Day 73: The Myopic Nature of Grief
My first experience of grief was at age 4, after the death of my beloved cat, Elliot. Elliot went missing one day, and then the next evening, my dad found his body in the field across from our house. He had been hit by a car.
It stuck with me that my beloved first pet died alone in that field—that he presumably was hit on the road, and then dragged himself to a place of solitude and quiet—a place he could be left alone to spend those final moments or hours. Oddly enough, the fact that he was alone didn’t concern me as a 4-year old—in fact, I remember just taking this in as what animals do when they are sick and dying—they need space, and quiet, and calm, and sometimes, even solitude.
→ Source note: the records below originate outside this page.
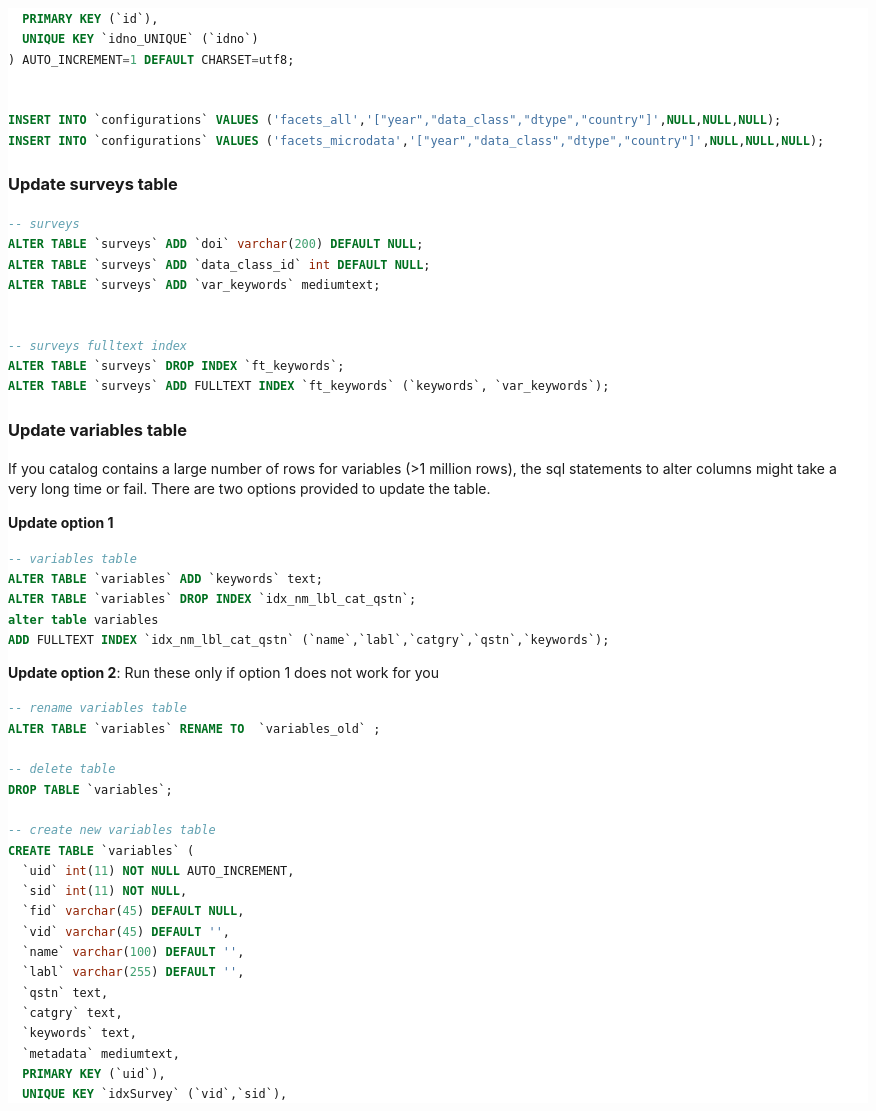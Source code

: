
 ```sql
  PRIMARY KEY (`id`),
  UNIQUE KEY `idno_UNIQUE` (`idno`)
) AUTO_INCREMENT=1 DEFAULT CHARSET=utf8;


INSERT INTO `configurations` VALUES ('facets_all','["year","data_class","dtype","country"]',NULL,NULL,NULL);
INSERT INTO `configurations` VALUES ('facets_microdata','["year","data_class","dtype","country"]',NULL,NULL,NULL);

```

### Update **surveys** table

```sql
-- surveys
ALTER TABLE `surveys` ADD `doi` varchar(200) DEFAULT NULL;
ALTER TABLE `surveys` ADD `data_class_id` int DEFAULT NULL;
ALTER TABLE `surveys` ADD `var_keywords` mediumtext;


-- surveys fulltext index
ALTER TABLE `surveys` DROP INDEX `ft_keywords`;
ALTER TABLE `surveys` ADD FULLTEXT INDEX `ft_keywords` (`keywords`, `var_keywords`);

```

### Update **variables** table
If you catalog contains a large number of rows for variables (>1 million rows), the sql statements to alter columns might take a very long time or fail. There are two options provided to update the table.

**Update option 1**

```sql 
-- variables table
ALTER TABLE `variables` ADD `keywords` text;
ALTER TABLE `variables` DROP INDEX `idx_nm_lbl_cat_qstn`;
alter table variables
ADD FULLTEXT INDEX `idx_nm_lbl_cat_qstn` (`name`,`labl`,`catgry`,`qstn`,`keywords`);

```

**Update option 2**: Run these only if option 1 does not work for you

```sql
-- rename variables table 
ALTER TABLE `variables` RENAME TO  `variables_old` ;

-- delete table
DROP TABLE `variables`;

-- create new variables table
CREATE TABLE `variables` (
  `uid` int(11) NOT NULL AUTO_INCREMENT,
  `sid` int(11) NOT NULL,
  `fid` varchar(45) DEFAULT NULL,
  `vid` varchar(45) DEFAULT '',
  `name` varchar(100) DEFAULT '',
  `labl` varchar(255) DEFAULT '',
  `qstn` text,
  `catgry` text,
  `keywords` text,
  `metadata` mediumtext,  
  PRIMARY KEY (`uid`),
  UNIQUE KEY `idxSurvey` (`vid`,`sid`),
```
One thing I believe about us humans is that we are animals. We cannot escape our base animal instincts and the fact that we still have our reptilian brain (basal ganglia). In my work in hospice, even the most gregarious of humans seemed to reach a state in their dying process that begged for more quiet, more internal existence, a place of having one foot in this world, and another in some other state.
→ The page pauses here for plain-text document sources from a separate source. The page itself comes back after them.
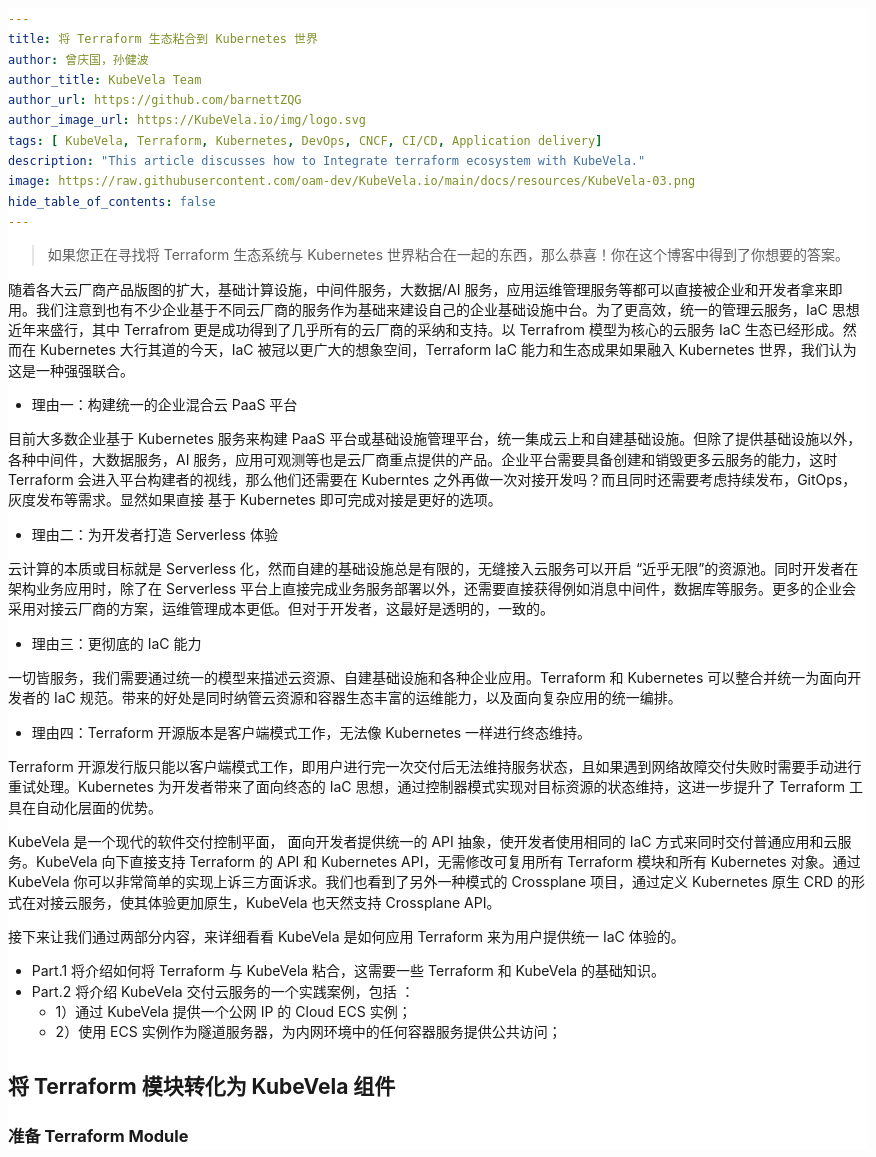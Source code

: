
 ```yaml
---
title: 将 Terraform 生态粘合到 Kubernetes 世界
author: 曾庆国，孙健波
author_title: KubeVela Team
author_url: https://github.com/barnettZQG
author_image_url: https://KubeVela.io/img/logo.svg
tags: [ KubeVela, Terraform, Kubernetes, DevOps, CNCF, CI/CD, Application delivery]
description: "This article discusses how to Integrate terraform ecosystem with KubeVela."
image: https://raw.githubusercontent.com/oam-dev/KubeVela.io/main/docs/resources/KubeVela-03.png
hide_table_of_contents: false
---
```


> 如果您正在寻找将 Terraform 生态系统与 Kubernetes 世界粘合在一起的东西，那么恭喜！你在这个博客中得到了你想要的答案。

随着各大云厂商产品版图的扩大，基础计算设施，中间件服务，大数据/AI 服务，应用运维管理服务等都可以直接被企业和开发者拿来即用。我们注意到也有不少企业基于不同云厂商的服务作为基础来建设自己的企业基础设施中台。为了更高效，统一的管理云服务，IaC 思想近年来盛行，其中 Terrafrom 更是成功得到了几乎所有的云厂商的采纳和支持。以 Terrafrom 模型为核心的云服务 IaC 生态已经形成。然而在 Kubernetes 大行其道的今天，IaC 被冠以更广大的想象空间，Terraform IaC 能力和生态成果如果融入 Kubernetes 世界，我们认为这是一种强强联合。



* 理由一：构建统一的企业混合云 PaaS 平台

目前大多数企业基于 Kubernetes 服务来构建 PaaS 平台或基础设施管理平台，统一集成云上和自建基础设施。但除了提供基础设施以外，各种中间件，大数据服务，AI 服务，应用可观测等也是云厂商重点提供的产品。企业平台需要具备创建和销毁更多云服务的能力，这时 Terraform 会进入平台构建者的视线，那么他们还需要在 Kuberntes 之外再做一次对接开发吗？而且同时还需要考虑持续发布，GitOps，灰度发布等需求。显然如果直接 基于 Kubernetes 即可完成对接是更好的选项。

* 理由二：为开发者打造 Serverless 体验

云计算的本质或目标就是 Serverless 化，然而自建的基础设施总是有限的，无缝接入云服务可以开启 “近乎无限”的资源池。同时开发者在架构业务应用时，除了在 Serverless 平台上直接完成业务服务部署以外，还需要直接获得例如消息中间件，数据库等服务。更多的企业会采用对接云厂商的方案，运维管理成本更低。但对于开发者，这最好是透明的，一致的。

* 理由三：更彻底的 IaC 能力

一切皆服务，我们需要通过统一的模型来描述云资源、自建基础设施和各种企业应用。Terraform 和 Kubernetes 可以整合并统一为面向开发者的 IaC 规范。带来的好处是同时纳管云资源和容器生态丰富的运维能力，以及面向复杂应用的统一编排。

* 理由四：Terraform 开源版本是客户端模式工作，无法像 Kubernetes 一样进行终态维持。

Terraform 开源发行版只能以客户端模式工作，即用户进行完一次交付后无法维持服务状态，且如果遇到网络故障交付失败时需要手动进行重试处理。Kubernetes 为开发者带来了面向终态的 IaC 思想，通过控制器模式实现对目标资源的状态维持，这进一步提升了 Terraform 工具在自动化层面的优势。

KubeVela 是一个现代的软件交付控制平面， 面向开发者提供统一的 API 抽象，使开发者使用相同的 IaC 方式来同时交付普通应用和云服务。KubeVela 向下直接支持 Terraform 的 API 和 Kubernetes API，无需修改可复用所有 Terraform 模块和所有 Kubernetes 对象。通过 KubeVela 你可以非常简单的实现上诉三方面诉求。我们也看到了另外一种模式的 Crossplane 项目，通过定义 Kubernetes 原生 CRD 的形式在对接云服务，使其体验更加原生，KubeVela 也天然支持 Crossplane API。

接下来让我们通过两部分内容，来详细看看 KubeVela 是如何应用 Terraform 来为用户提供统一 IaC 体验的。

* Part.1 将介绍如何将 Terraform 与 KubeVela 粘合，这需要一些 Terraform 和 KubeVela 的基础知识。
* Part.2 将介绍 KubeVela 交付云服务的一个实践案例，包括 ： 
  * 1）通过 KubeVela 提供一个公网 IP 的 Cloud ECS 实例； 
  * 2）使用 ECS 实例作为隧道服务器，为内网环境中的任何容器服务提供公共访问；

## 将 Terraform 模块转化为 KubeVela 组件

### 准备 Terraform Module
I notice this same need for people who are grieving. The need to cocoon. To have quiet. To fold in on oneself for a time. To go to a place of quiet and calm and even solitude. To lick our wounds and not be bothered with other people’s reactions to them. To not take in the news around us, to not have to care for anything but the massive wound that our heart has suffered.
Feeling the need to be myopic in grief is normal. And in my opinion, it is the wise adaptation of our animal instinct.